Image Credit: Majiscup, https://www.flickr.com/photos/cups/
Image Credit: Majiscup, https://www.flickr.com/photos/cups/

I’d been to Chuck E. Cheese’s once before, long ago, when I was barely older than Smoke is now. At the time, Chuck E. Cheese’s was a relatively new chain and locations were few and far between. It was the type of place my parents never would have entered voluntarily, but a friend was having a birthday party, and so we made the forty-minute drive.

My memories of Chuck E. Cheese’s are remarkably wholesome and perhaps not entirely accurate. The space was vast and dimly lit; there were giant tunnel slides; there was a ball pit; there was Chuck E. Cheese himself, waving and offering every kid the same giant smile. It didn’t matter whether you were popular, a bruiser, or a loser. Chuck E. Cheese loved all the kids equally. He was kind of like Jesus that way. Before I even left, I longed to return. I dreamed about returning for years and remembered the experience fondly every time I saw an ad on television. But, of course, we never went back.
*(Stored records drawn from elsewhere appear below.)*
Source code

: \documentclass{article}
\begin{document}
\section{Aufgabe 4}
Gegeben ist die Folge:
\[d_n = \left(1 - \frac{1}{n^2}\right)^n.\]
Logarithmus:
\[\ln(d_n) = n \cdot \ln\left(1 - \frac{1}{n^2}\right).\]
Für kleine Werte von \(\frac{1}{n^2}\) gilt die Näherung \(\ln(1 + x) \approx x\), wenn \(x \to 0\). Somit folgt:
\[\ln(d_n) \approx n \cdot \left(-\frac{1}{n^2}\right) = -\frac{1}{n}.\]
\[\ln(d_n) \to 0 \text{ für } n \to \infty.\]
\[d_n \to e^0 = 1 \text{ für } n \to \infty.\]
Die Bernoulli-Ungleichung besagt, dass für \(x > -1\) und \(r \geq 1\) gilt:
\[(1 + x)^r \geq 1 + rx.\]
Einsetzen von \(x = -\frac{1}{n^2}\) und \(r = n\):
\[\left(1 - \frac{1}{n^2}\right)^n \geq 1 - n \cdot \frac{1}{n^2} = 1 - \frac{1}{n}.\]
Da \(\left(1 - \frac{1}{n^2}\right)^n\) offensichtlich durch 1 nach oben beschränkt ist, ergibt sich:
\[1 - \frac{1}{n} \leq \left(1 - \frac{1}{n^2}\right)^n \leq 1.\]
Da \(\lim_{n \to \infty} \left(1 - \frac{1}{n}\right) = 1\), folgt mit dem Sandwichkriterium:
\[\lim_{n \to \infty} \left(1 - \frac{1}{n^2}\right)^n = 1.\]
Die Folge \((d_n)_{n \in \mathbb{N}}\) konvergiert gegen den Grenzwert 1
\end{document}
Image credit: agaumont, https://www.flickr.com/photos/agaumont/with/4646929606
Image credit: agaumont, https://www.flickr.com/photos/agaumont/with/4646929606

It hadn’t occurred to me that the franchise would have evolved in the twenty-nine years since my visit. So I was surprised, upon entering, to find that the Olympia Chuck E. Cheese’s was not identical to the Chuck E. Cheese’s I had visited in Danvers Massachusetts in 1985. It was one brightly lit floor, no bigger than your average mall boutique. There was no ball pit, just an eating area with rows of tables, and a single but elaborate slide tucked away into a corner. The rest of the space was filled with games. I hadn’t realized that Chuck E. Cheese’s is essentially an arcade, a Las Vegas for kids but with terrible food and mouse-centric decor.
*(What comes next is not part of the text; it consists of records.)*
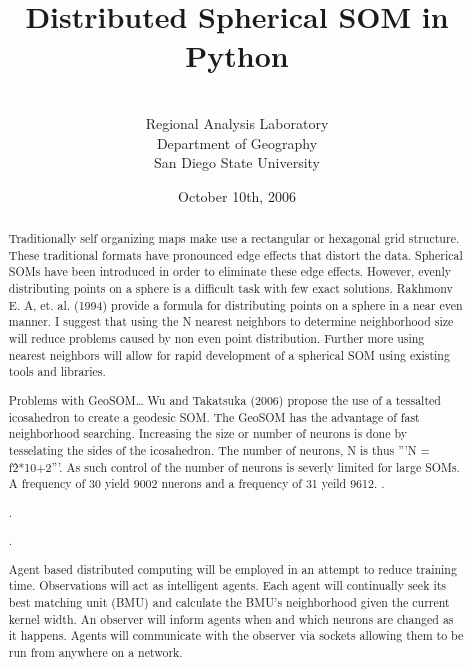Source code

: \documentclass[11pt]{article}
\begin{document}
\title{Distributed Spherical SOM in Python}
\author{\\Regional Analysis Laboratory\\Department of Geography\\San Diego State University}

\date{October 10th, 2006}
\maketitle
\begin{abstract}
Traditionally self organizing maps make use a rectangular or hexagonal grid structure.  These traditional formats have pronounced edge effects that distort the data.  Spherical SOMs have been introduced in order to eliminate these edge effects.  However, evenly distributing points on a sphere is a difficult task with few exact solutions.  Rakhmonv E. A, et. al. (1994) provide a formula for distributing points on a sphere in a near even manner.  I suggest that using the N nearest neighbors to determine neighborhood size will reduce problems caused by non even point distribution.  Further more using nearest neighbors will allow for rapid development of a spherical SOM using existing tools and libraries.

Problems with GeoSOM\ldots
Wu and Takatsuka (2006) propose the use of a tessalted icosahedron to create a
geodesic SOM.  The GeoSOM has the advantage of fast neighborhood searching.
Increasing the size or number of neurons is done by tesselating the sides of
the icosahedron.  The number of neurons, N is thus '''N = f\^2*10+2'''.  As such control of the number of neurons is severly limited for large SOMs. A frequency of 30 yield 9002 nuerons and a frequency of 31 yeild 9612.
.

.

.

Agent based distributed computing will be employed in an attempt to reduce training time.  Observations will act as intelligent agents. Each agent will continually seek its best matching unit (BMU) and calculate the BMU's neighborhood given the current kernel width.  An observer will inform agents when and which neurons are changed as it happens.  Agents will communicate with the observer via sockets allowing them to be run from anywhere on a network.
\end{abstract}
\end{document}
There’s a commercial from the eighties where Howie, the birthday boy, is systematically ditched by all his friends because there are too many fun things going on to choose from. This turned out to be pretty accurate. When we arrived, the birthday boy’s mom handed Smoke a cupful of tokens, and he was off and running. The birthday boy himself was a new friend and Smoke had hoped to play with him at the party but, as it turned out, we only spotted him once or twice in passing. A couple of times, Smoke tried to catch his friend’s attention, but he was engrossed in a game of air hockey, and replied with a dazed nod.
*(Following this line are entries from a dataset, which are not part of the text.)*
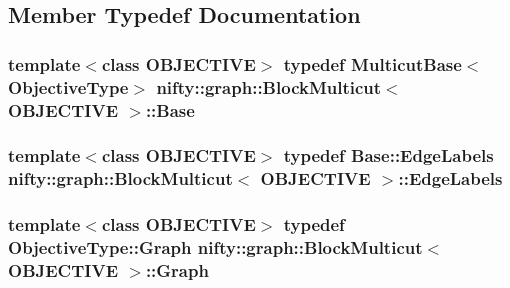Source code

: \subsection{Member Typedef Documentation}
\hypertarget{classnifty_1_1graph_1_1BlockMulticut_a6ca8b03b1ff07bfcbc7a76b7c0b5dbda}{}
\subsubsection[{Base}]{\setlength{\rightskip}{0pt plus 5cm}template$<$class O\+B\+J\+E\+C\+T\+I\+V\+E$>$ typedef {\bf Multicut\+Base}$<${\bf Objective\+Type}$>$ {\bf nifty\+::graph\+::\+Block\+Multicut}$<$ O\+B\+J\+E\+C\+T\+I\+V\+E $>$\+::{\bf Base}}\label{classnifty_1_1graph_1_1BlockMulticut_a6ca8b03b1ff07bfcbc7a76b7c0b5dbda}
\hypertarget{classnifty_1_1graph_1_1BlockMulticut_a5aaec5810245dab0540ea428f771eeb2}{}
\subsubsection[{Edge\+Labels}]{\setlength{\rightskip}{0pt plus 5cm}template$<$class O\+B\+J\+E\+C\+T\+I\+V\+E$>$ typedef {\bf Base\+::\+Edge\+Labels} {\bf nifty\+::graph\+::\+Block\+Multicut}$<$ O\+B\+J\+E\+C\+T\+I\+V\+E $>$\+::{\bf Edge\+Labels}}\label{classnifty_1_1graph_1_1BlockMulticut_a5aaec5810245dab0540ea428f771eeb2}
\hypertarget{classnifty_1_1graph_1_1BlockMulticut_a5b1f16a5619ee57423c662797066b4ab}{}
\subsubsection[{Graph}]{\setlength{\rightskip}{0pt plus 5cm}template$<$class O\+B\+J\+E\+C\+T\+I\+V\+E$>$ typedef Objective\+Type\+::\+Graph {\bf nifty\+::graph\+::\+Block\+Multicut}$<$ O\+B\+J\+E\+C\+T\+I\+V\+E $>$\+::{\bf Graph}}\label{classnifty_1_1graph_1_1BlockMulticut_a5b1f16a5619ee57423c662797066b4ab}
\hypertarget{classnifty_1_1graph_1_1BlockMulticut_aa4c491df2afb630fd1a9897a2bc24d89}{}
Smoke, too, was a little dazed while watching Chuck E. Cheese perform the birthday song.
Smoke, too, was a little dazed while watching Chuck E. Cheese perform the birthday song.

In a way, the whole event felt like an induction into the world of capitalism. You get your cup of coins and spend an hour or two playing games. Like in Vegas, some are games of skill, and some are games of chance. You are rewarded with tickets, and the number of tickets you receive reflects your combination of skill, luck, and strategy. The goal then of gaming becomes not so much to have fun (that’s a by-product) but to Win The Most Tickets.

In the end, it’s absurd how little you can buy with the tickets. All of the prizes are crap. At the end of the night, Smoke squandered his fifty tickets on a small blue plastic airplane. “What does it do?” he asked the teenage clerk behind the prize counter. “It doesn’t really do anything,” she answered, not unsympathetically.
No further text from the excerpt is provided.